There are so many reasons people love jewelry. My love affair began as a child in the woods of New England searching for tiny almandine garnets; their rose-red hues glinting subtly in the sands of the riverbeds of my hometown.
"My 'Grams' was a huge jewelry collector, and I grew up admiring my other Grandmother's wedding set on my mom's finger, knowing someday I would have the honor of wearing it as well."
I've met such a variety of wonderful people in my journey as a jeweler and jewelry designer. From rockhounds (a geologist or amateur collector of mineral specimens), vintage treasures hunters, custom art lovers and so much more. Whether it's a single piece that holds your heart, or a collection curated to represent you, we place a lot of sentimental value in these beautiful rare objects.
No matter what the reason, the most common feedback I hear from my clients is how much they treasure the history of a piece. A well-built and maintained piece of jewelry can last many lifetimes. Look at the gold-smithing of the Egyptian Pharaohs, the intricate carvings of Dynastic Chinese Jade, the craftsmanship of beadwork of the Indigenous peoples of the Americas. When we're lucky as jewelers, we know exactly when, where, and why something was made. Many times in my career clients just want to know more about a piece they've inherited.

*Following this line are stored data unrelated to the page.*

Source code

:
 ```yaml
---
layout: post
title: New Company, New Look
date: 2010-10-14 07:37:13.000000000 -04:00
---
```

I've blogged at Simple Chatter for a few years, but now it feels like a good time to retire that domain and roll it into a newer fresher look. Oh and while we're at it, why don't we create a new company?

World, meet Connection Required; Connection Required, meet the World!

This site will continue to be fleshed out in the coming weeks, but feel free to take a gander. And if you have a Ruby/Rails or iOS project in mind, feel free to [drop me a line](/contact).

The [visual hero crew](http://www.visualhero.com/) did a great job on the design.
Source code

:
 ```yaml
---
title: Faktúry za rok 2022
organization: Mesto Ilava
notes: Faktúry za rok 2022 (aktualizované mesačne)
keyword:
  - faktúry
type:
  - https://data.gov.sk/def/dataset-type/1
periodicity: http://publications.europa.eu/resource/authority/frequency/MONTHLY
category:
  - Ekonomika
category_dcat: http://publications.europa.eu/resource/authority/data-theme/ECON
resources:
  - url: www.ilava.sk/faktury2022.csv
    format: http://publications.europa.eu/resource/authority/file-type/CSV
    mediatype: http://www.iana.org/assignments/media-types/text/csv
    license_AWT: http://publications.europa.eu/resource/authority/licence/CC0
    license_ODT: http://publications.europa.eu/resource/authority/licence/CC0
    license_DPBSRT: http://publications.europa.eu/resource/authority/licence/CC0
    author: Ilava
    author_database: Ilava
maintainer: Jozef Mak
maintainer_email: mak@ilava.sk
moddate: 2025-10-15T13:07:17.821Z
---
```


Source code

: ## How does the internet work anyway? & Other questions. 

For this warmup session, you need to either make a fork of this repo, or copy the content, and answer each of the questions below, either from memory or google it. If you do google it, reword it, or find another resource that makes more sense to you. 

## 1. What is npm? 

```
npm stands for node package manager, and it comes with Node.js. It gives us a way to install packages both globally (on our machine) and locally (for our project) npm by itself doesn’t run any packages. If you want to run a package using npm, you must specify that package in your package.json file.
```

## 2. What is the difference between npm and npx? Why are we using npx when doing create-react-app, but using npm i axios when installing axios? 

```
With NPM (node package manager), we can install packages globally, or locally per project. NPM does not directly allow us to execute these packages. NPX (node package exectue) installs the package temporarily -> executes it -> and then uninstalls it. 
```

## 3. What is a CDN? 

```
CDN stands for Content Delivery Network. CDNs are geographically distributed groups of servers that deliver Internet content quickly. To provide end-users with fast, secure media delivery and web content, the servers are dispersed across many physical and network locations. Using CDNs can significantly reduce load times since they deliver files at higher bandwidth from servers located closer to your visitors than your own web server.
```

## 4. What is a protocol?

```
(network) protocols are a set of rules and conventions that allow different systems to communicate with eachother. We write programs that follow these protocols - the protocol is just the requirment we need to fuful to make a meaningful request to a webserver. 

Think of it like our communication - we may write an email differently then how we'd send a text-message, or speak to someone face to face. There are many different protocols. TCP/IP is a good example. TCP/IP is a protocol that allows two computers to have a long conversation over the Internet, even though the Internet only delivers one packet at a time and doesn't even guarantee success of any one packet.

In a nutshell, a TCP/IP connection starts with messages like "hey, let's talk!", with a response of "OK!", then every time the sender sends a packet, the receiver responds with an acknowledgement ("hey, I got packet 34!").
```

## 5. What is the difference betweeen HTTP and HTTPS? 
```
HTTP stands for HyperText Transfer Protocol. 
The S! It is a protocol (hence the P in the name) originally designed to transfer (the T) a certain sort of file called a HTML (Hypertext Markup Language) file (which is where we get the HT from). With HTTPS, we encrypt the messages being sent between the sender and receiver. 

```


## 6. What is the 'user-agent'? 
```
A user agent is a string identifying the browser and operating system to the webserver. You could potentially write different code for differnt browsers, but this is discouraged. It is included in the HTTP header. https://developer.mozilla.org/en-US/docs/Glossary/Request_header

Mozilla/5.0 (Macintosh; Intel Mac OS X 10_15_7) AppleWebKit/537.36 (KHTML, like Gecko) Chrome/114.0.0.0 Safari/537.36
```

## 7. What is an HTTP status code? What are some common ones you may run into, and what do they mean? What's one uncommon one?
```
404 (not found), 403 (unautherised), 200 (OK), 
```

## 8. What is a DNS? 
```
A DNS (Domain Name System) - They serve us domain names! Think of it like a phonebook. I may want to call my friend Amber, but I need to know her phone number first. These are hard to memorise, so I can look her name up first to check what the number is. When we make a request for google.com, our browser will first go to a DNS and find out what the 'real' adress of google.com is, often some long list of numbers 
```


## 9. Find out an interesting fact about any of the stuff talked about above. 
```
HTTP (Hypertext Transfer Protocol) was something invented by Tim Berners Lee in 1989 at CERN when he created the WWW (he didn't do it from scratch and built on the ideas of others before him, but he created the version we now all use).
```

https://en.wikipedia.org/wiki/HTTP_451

"As jewelers, we do the best we can to use context clues, our knowledge of the craft, and education of aesthetic eras to narrow things down as best as possible, but individual family history can be lost without proper documentation."
If you want to make sure your future descendants can have the context behind the piece, there are several ways to preserve the history. A formal appraisal is always a good idea for a piece that is worth over $1000. This will document all the specifications of the piece, giving context to anyone reading, as well as providing replacement value information sufficient for insurance coverage. If you have a precious gem that you would really like to know where in the world it came from, sending it the Gemological Institute of America, or GIA, will give you a closure on that mystery.
These are great formal options, but what about the personal history? One of my old mentors' simplest suggestion is also one of the most effective; write a tiny note of when it was purchased, by whom, where, and for who. Fold that note and keep it in the box that the piece came in. For added documentation in the digital world, take a photo and record those same details on a shared family drive. I personally keep a private cloud-based folder that I share with a handful of family members. It contains family photos with dates along with other relevant family documentation. It has also become a place to keep records of family jewelry. Engraving a piece with names and a date is a good option, but it does fade with wear so it should never be a primary source of documentation. I've also seen people write the year and name of the person to most recently receive it on the inside of bottom or the jewelry box, save the documents of sale, or leave a photo of the loved one wearing it with the box.
Whatever you ultimately decide to do to preserve the history of your jewelry, just know that the next person to wear it will appreciate your efforts so much. Ultimately our jewelry is more than just a pretty piece, it tells a story. Be sure that story can be appreciated for many lifetimes as possible.
Dedicated to my first mentor, jeweler and designer Andrew, 'Drew' Thomas. He is tragically no longer with us, but always said that jewelry was his way to live forever, and he was right.